[INFORMATION Boundary: Start]

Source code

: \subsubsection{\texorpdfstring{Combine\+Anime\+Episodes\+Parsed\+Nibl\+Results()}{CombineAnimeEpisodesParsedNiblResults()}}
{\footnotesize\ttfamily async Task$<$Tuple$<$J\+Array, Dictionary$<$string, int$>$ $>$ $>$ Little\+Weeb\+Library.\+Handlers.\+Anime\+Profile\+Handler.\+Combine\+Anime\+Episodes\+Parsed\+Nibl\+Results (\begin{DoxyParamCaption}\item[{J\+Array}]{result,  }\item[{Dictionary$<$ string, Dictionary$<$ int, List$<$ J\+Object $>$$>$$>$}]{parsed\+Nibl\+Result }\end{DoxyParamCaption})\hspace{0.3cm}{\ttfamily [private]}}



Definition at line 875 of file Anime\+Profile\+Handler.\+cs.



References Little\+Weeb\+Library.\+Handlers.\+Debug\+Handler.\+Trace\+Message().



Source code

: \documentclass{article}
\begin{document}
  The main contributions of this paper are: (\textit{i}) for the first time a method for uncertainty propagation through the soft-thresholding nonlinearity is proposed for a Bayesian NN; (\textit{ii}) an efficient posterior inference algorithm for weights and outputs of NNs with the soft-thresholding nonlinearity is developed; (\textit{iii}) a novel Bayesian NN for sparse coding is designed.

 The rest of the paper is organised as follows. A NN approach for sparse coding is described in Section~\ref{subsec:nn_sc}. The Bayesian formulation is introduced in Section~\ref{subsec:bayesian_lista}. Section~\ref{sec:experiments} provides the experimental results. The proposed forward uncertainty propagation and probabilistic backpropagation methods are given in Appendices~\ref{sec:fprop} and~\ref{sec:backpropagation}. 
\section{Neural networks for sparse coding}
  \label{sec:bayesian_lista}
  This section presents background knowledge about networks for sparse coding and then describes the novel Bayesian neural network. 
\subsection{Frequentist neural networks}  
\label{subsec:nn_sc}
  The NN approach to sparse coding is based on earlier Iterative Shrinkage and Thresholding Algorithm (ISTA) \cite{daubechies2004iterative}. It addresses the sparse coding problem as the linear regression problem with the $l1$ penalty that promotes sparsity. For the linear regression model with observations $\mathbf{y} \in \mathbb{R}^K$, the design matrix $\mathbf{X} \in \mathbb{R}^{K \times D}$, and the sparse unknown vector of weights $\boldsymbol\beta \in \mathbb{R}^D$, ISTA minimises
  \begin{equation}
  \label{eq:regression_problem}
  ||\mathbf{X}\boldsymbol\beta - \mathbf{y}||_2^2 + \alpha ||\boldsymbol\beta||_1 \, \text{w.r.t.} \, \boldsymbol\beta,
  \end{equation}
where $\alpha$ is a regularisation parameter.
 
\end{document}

[INFORMATION Boundary: End]

Which lines in the listing hold the word "alpha"? Copy them out.

  ||\mathbf{X}\boldsymbol\beta - \mathbf{y}||_2^2 + \alpha ||\boldsymbol\beta||_1 \, \text{w.r.t.} \, \boldsymbol\beta,
where $\alpha$ is a regularisation parameter.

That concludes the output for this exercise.